= TASK PROMPT =
The lines to copy are those holding the string "value" in the entries below.

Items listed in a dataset

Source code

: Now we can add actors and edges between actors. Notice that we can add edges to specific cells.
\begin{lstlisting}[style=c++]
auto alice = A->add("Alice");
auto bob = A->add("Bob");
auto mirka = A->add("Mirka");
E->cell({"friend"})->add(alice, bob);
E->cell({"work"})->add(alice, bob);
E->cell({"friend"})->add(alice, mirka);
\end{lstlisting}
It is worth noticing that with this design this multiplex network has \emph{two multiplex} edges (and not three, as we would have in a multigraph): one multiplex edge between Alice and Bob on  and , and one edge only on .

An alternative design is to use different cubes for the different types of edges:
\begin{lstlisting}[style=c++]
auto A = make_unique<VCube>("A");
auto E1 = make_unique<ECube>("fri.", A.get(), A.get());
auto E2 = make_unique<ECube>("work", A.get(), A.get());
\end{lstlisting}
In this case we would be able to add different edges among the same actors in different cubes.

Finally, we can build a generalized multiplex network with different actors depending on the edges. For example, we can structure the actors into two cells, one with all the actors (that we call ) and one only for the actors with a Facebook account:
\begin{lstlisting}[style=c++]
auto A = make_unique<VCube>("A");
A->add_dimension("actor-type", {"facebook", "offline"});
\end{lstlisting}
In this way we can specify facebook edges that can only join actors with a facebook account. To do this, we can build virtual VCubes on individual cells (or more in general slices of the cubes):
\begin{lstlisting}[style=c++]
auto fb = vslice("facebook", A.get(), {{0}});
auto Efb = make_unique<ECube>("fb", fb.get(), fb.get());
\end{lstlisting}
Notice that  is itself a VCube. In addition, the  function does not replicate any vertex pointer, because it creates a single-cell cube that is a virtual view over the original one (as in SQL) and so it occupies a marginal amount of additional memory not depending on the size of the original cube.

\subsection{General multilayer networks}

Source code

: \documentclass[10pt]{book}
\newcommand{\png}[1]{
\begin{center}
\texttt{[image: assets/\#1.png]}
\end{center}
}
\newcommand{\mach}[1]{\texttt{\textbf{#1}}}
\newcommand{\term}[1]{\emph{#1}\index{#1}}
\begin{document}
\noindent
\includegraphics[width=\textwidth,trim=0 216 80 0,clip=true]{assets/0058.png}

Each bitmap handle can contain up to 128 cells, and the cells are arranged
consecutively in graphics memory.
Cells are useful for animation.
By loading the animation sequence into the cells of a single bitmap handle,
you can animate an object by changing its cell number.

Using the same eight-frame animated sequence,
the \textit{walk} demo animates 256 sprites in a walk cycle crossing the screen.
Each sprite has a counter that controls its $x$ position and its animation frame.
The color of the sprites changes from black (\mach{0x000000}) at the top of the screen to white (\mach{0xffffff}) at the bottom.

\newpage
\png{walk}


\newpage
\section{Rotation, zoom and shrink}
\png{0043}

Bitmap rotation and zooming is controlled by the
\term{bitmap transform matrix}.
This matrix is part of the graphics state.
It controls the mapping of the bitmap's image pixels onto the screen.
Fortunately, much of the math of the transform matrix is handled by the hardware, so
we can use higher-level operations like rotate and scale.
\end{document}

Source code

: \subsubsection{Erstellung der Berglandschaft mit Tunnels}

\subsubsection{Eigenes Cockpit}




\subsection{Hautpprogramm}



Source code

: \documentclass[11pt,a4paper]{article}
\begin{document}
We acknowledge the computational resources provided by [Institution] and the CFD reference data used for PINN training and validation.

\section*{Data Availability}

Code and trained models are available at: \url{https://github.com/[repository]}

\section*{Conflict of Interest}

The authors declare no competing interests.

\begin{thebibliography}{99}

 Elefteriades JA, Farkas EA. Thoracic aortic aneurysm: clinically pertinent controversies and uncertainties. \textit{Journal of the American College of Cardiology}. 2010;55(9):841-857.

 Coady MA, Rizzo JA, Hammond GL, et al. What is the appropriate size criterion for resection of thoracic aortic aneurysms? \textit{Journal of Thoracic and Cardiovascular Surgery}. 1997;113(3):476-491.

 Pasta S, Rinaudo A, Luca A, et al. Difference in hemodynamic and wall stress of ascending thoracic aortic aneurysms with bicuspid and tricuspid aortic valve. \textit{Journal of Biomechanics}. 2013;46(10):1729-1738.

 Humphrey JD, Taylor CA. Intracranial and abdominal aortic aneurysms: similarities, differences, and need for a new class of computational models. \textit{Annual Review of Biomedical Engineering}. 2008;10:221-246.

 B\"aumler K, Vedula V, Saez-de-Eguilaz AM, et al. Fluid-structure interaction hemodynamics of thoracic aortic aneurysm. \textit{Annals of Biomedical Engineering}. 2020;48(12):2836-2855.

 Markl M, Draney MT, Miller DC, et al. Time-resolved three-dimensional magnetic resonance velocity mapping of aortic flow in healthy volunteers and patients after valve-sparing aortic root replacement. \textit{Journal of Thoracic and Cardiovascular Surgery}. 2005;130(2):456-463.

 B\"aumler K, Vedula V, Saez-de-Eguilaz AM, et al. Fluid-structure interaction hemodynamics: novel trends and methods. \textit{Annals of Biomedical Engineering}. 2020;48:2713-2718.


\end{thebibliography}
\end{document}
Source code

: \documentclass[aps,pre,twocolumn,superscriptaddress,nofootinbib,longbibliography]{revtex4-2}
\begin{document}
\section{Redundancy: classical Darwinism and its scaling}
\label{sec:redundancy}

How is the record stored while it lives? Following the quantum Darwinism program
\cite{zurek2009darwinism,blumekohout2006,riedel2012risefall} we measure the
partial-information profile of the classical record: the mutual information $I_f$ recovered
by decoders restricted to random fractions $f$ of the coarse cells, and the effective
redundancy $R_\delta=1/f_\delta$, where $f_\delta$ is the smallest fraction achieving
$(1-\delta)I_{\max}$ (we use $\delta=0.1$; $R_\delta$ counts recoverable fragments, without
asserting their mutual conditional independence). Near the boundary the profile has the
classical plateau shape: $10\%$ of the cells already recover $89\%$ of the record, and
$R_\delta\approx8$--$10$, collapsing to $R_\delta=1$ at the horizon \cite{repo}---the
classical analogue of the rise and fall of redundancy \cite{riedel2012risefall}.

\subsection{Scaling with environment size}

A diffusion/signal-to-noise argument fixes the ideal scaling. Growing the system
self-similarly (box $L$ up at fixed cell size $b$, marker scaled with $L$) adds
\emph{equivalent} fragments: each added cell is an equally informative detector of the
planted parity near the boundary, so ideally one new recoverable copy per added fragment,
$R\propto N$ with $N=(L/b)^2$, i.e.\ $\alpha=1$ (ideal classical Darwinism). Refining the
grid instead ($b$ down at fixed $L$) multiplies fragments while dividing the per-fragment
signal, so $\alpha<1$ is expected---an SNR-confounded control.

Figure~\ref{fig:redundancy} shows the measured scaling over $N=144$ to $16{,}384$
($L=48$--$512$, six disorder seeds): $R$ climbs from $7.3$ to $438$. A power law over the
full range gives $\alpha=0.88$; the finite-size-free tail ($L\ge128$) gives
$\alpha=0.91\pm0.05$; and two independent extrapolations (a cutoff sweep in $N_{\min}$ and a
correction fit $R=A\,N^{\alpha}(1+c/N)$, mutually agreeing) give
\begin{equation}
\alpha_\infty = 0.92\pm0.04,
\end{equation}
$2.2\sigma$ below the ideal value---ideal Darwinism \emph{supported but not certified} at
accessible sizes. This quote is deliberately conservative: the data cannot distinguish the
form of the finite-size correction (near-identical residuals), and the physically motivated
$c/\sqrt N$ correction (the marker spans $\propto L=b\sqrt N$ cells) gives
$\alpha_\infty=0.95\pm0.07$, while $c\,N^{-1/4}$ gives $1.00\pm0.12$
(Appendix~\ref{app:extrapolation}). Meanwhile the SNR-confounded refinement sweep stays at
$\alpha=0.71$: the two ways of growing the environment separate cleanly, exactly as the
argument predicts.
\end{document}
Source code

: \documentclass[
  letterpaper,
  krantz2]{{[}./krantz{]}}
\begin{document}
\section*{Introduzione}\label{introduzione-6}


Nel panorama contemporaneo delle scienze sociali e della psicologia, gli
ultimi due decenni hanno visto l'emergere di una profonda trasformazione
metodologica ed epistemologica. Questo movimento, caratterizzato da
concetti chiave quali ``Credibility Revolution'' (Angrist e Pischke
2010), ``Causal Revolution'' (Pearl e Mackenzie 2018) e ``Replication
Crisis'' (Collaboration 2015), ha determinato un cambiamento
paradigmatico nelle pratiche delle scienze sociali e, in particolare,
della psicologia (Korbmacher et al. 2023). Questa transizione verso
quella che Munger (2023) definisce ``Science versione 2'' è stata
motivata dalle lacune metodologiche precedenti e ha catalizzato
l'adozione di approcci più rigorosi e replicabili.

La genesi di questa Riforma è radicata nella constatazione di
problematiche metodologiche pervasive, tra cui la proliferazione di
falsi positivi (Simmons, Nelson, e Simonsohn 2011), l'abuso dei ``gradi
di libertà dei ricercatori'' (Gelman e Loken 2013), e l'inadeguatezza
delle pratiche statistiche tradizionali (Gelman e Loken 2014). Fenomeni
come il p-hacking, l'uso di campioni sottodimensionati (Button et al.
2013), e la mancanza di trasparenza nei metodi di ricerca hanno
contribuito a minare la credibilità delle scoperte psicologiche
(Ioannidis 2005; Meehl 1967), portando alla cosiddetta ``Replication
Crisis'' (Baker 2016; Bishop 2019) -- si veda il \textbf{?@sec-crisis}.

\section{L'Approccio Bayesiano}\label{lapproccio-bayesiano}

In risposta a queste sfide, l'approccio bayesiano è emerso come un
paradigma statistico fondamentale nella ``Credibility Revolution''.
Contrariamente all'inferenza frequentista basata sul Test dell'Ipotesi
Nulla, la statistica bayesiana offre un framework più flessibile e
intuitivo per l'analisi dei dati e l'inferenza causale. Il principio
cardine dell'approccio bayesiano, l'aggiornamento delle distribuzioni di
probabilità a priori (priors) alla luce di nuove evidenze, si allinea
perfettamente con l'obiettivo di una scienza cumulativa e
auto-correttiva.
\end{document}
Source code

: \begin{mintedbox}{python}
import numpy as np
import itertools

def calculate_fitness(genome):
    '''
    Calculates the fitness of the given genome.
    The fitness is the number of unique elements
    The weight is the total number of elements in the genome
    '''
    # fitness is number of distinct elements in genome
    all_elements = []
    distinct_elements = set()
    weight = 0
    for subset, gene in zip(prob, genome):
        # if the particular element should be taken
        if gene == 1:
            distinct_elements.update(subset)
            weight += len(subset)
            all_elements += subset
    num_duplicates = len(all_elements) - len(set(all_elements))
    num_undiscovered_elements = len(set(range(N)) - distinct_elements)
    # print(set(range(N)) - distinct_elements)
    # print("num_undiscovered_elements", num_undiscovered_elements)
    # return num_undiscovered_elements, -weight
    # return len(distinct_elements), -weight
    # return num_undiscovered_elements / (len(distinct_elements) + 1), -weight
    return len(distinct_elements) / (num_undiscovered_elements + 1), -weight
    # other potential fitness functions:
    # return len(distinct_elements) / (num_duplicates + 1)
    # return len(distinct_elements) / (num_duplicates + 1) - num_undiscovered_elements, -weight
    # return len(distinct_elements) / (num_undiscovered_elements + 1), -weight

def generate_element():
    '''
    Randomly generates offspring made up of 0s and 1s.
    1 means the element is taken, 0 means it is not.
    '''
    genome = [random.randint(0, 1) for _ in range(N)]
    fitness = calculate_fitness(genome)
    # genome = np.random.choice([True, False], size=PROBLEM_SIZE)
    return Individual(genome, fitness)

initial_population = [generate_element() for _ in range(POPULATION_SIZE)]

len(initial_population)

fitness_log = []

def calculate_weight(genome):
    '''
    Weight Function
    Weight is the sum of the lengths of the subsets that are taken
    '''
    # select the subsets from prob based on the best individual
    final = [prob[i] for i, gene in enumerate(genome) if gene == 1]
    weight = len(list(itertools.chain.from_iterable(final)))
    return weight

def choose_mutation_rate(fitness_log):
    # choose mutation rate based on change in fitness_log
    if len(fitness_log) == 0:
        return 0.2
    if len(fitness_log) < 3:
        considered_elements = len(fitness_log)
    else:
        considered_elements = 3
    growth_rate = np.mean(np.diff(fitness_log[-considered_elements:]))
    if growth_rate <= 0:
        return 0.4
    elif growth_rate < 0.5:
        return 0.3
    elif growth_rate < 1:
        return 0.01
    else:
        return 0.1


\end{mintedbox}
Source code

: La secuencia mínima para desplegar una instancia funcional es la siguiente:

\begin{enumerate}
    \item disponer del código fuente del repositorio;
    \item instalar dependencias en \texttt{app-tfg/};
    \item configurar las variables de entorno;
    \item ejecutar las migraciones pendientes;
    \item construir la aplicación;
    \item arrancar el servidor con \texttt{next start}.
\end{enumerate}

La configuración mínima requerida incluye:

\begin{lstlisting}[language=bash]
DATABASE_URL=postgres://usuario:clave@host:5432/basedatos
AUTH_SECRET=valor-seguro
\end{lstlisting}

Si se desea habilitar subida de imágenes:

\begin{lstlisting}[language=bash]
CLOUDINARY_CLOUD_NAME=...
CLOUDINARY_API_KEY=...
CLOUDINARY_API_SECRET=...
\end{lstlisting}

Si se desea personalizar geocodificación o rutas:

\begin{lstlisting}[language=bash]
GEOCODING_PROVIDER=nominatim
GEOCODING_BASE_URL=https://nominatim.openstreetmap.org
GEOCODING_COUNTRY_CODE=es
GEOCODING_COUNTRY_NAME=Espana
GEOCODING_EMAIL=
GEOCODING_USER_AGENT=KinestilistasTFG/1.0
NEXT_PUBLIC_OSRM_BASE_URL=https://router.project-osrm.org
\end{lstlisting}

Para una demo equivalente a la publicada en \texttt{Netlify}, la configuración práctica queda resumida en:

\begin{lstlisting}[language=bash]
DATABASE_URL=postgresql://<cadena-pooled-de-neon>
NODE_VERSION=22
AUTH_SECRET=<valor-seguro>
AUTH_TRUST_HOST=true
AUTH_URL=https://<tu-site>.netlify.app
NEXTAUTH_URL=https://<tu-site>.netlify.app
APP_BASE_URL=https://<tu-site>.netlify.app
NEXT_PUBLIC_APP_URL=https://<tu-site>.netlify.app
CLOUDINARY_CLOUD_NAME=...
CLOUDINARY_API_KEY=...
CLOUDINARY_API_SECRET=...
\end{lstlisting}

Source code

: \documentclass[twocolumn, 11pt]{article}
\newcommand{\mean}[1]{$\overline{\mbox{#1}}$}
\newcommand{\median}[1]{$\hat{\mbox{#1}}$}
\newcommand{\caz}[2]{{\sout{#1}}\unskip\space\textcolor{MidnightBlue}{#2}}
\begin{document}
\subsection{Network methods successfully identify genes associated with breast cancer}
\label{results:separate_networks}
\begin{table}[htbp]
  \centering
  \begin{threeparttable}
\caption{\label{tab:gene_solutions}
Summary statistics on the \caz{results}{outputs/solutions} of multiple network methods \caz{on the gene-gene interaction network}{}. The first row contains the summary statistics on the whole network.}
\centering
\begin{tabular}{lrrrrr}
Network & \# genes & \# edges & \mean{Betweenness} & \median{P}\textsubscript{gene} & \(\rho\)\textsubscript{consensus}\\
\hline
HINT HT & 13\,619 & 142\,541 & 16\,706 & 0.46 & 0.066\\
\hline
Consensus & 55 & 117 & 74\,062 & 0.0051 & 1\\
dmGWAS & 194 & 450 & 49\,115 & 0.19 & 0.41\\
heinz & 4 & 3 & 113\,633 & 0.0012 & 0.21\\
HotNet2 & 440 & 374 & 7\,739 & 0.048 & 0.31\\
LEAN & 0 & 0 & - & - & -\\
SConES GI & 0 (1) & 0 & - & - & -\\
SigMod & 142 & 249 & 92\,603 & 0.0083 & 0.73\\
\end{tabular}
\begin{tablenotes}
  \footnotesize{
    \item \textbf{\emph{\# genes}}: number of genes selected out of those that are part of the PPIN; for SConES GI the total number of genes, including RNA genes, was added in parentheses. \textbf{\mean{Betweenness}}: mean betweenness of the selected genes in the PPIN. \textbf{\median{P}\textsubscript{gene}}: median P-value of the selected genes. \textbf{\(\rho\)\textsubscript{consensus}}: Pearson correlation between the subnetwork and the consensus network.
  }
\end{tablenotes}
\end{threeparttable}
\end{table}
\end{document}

= RESULT BELOW =
$2.2\sigma$ below the ideal value---ideal Darwinism \emph{supported but not certified} at
    \item \textbf{\emph{\# genes}}: number of genes selected out of those that are part of the PPIN; for SConES GI the total number of genes, including RNA genes, was added in parentheses. \textbf{\mean{Betweenness}}: mean betweenness of the selected genes in the PPIN. \textbf{\median{P}\textsubscript{gene}}: median P-value of the selected genes. \textbf{\(\rho\)\textsubscript{consensus}}: Pearson correlation between the subnetwork and the consensus network.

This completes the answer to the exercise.